*DIRECTIONS FOR THIS TASK*. Only lines that contain the word "องระบ" are to be returned from the data below.

*DATA FOR PROCESSING*.
-------

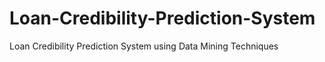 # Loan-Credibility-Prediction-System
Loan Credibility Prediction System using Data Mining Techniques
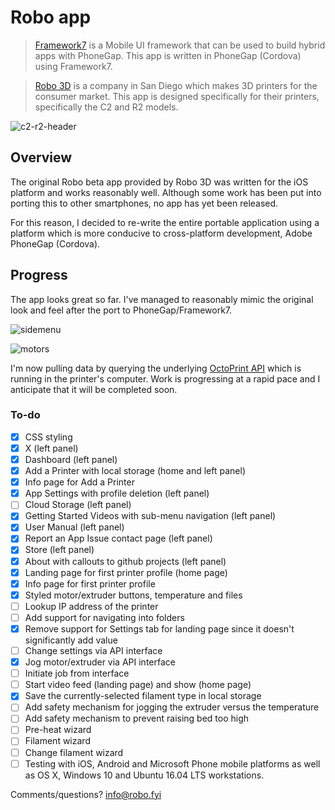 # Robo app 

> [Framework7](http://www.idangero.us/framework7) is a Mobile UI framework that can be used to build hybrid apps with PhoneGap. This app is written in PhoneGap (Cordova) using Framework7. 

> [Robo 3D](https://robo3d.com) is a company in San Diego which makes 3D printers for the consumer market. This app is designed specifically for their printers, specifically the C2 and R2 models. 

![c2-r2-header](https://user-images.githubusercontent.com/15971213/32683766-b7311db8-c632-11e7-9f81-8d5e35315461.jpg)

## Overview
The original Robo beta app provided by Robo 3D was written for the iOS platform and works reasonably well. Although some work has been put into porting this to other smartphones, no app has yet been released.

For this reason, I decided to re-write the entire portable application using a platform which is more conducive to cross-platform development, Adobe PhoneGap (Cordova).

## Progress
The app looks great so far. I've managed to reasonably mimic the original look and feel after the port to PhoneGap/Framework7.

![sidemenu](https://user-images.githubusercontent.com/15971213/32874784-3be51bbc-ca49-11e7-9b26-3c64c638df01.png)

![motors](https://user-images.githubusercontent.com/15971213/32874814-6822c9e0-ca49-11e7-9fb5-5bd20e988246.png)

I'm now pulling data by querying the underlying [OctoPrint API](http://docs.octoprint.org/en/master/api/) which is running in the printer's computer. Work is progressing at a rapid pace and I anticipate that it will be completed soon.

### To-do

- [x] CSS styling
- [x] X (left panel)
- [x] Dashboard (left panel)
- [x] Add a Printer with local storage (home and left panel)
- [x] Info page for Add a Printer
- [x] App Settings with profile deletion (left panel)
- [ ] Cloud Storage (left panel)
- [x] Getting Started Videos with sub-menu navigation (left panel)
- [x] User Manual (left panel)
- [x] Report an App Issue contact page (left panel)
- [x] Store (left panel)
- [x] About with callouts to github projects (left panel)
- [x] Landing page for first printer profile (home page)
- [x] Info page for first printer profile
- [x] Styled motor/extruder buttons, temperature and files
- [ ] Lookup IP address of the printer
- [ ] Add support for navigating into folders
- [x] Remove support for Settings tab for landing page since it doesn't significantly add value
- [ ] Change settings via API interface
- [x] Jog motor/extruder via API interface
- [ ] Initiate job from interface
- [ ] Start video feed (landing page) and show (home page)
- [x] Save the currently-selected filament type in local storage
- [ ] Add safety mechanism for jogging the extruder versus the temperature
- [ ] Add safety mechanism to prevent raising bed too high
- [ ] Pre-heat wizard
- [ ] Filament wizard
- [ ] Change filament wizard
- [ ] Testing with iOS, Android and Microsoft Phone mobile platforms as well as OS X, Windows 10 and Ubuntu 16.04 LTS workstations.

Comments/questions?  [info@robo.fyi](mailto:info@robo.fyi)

-------

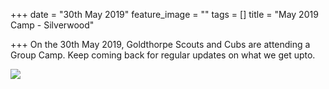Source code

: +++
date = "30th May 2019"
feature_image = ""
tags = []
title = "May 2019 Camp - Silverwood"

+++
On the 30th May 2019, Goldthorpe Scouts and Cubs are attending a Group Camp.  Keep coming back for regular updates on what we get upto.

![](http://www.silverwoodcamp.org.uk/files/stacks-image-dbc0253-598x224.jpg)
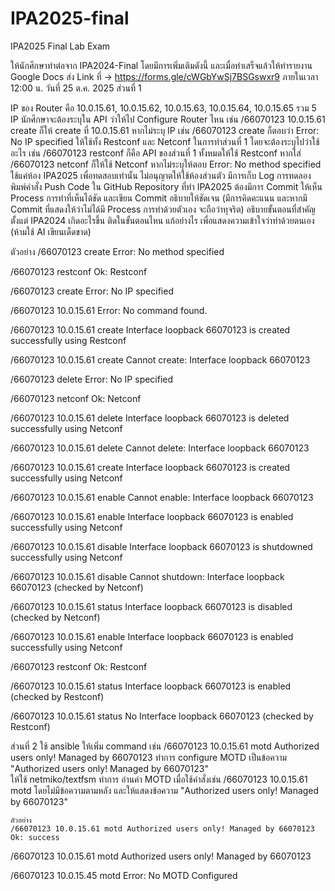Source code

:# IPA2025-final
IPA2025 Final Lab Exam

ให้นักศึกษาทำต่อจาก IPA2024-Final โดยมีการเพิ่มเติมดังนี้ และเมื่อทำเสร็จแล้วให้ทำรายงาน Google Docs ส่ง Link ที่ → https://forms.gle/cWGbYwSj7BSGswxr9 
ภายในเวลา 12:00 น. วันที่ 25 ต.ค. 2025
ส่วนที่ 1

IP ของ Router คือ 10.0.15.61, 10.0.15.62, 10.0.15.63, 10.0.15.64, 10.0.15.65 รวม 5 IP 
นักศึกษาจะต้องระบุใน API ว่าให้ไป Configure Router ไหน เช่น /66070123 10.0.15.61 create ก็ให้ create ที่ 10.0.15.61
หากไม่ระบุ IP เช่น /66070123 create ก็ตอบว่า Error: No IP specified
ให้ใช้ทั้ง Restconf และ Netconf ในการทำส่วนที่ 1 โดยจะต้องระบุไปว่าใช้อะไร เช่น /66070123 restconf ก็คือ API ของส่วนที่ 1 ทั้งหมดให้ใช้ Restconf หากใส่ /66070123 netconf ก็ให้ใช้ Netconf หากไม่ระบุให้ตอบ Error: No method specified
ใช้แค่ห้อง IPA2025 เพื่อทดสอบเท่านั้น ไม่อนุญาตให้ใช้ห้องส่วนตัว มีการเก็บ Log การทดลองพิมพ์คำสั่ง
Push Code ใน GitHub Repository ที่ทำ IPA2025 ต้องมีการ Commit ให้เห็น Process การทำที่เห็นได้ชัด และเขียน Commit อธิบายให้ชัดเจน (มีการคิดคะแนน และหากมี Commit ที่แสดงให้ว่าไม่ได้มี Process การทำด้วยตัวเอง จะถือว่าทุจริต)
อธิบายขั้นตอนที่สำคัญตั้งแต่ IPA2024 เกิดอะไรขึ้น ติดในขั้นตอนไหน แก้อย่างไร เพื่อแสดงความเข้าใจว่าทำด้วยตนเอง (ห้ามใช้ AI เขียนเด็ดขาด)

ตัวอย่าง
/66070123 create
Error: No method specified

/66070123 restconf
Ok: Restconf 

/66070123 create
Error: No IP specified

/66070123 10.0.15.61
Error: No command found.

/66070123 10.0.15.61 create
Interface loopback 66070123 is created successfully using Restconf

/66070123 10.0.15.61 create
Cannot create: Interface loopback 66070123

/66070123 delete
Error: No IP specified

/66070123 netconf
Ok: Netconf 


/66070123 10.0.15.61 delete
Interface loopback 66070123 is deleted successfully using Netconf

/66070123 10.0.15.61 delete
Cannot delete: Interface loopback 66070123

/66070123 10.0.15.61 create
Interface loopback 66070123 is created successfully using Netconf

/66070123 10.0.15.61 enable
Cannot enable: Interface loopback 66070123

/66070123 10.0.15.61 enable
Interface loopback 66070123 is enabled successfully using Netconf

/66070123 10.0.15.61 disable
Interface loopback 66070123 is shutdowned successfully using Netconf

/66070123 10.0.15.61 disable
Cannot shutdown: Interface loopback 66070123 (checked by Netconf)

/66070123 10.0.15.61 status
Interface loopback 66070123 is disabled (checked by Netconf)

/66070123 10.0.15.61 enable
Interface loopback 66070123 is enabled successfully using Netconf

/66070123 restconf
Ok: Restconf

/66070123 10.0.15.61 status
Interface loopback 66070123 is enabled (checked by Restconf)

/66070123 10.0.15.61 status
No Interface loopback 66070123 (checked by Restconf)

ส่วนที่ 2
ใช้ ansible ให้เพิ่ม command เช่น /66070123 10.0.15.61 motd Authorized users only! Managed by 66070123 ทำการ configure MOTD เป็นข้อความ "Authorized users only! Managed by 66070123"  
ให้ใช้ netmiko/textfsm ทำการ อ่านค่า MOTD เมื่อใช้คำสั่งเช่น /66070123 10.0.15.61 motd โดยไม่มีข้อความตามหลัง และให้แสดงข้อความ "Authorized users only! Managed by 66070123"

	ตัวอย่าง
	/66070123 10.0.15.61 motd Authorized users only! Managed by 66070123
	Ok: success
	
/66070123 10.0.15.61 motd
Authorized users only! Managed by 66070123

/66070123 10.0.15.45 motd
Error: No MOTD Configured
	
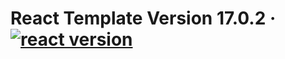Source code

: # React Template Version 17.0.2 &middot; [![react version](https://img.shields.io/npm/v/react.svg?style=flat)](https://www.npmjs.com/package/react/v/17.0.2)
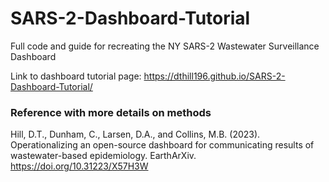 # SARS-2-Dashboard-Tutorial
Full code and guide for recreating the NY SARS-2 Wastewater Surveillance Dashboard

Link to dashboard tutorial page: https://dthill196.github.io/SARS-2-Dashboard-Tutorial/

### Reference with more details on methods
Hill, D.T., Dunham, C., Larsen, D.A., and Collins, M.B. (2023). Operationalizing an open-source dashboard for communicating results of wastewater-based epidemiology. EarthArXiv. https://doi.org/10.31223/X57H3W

-------

*ANSWER SPACE*.
นักศึกษาจะต้องระบุใน API ว่าให้ไป Configure Router ไหน เช่น /66070123 10.0.15.61 create ก็ให้ create ที่ 10.0.15.61
ให้ใช้ทั้ง Restconf และ Netconf ในการทำส่วนที่ 1 โดยจะต้องระบุไปว่าใช้อะไร เช่น /66070123 restconf ก็คือ API ของส่วนที่ 1 ทั้งหมดให้ใช้ Restconf หากใส่ /66070123 netconf ก็ให้ใช้ Netconf หากไม่ระบุให้ตอบ Error: No method specified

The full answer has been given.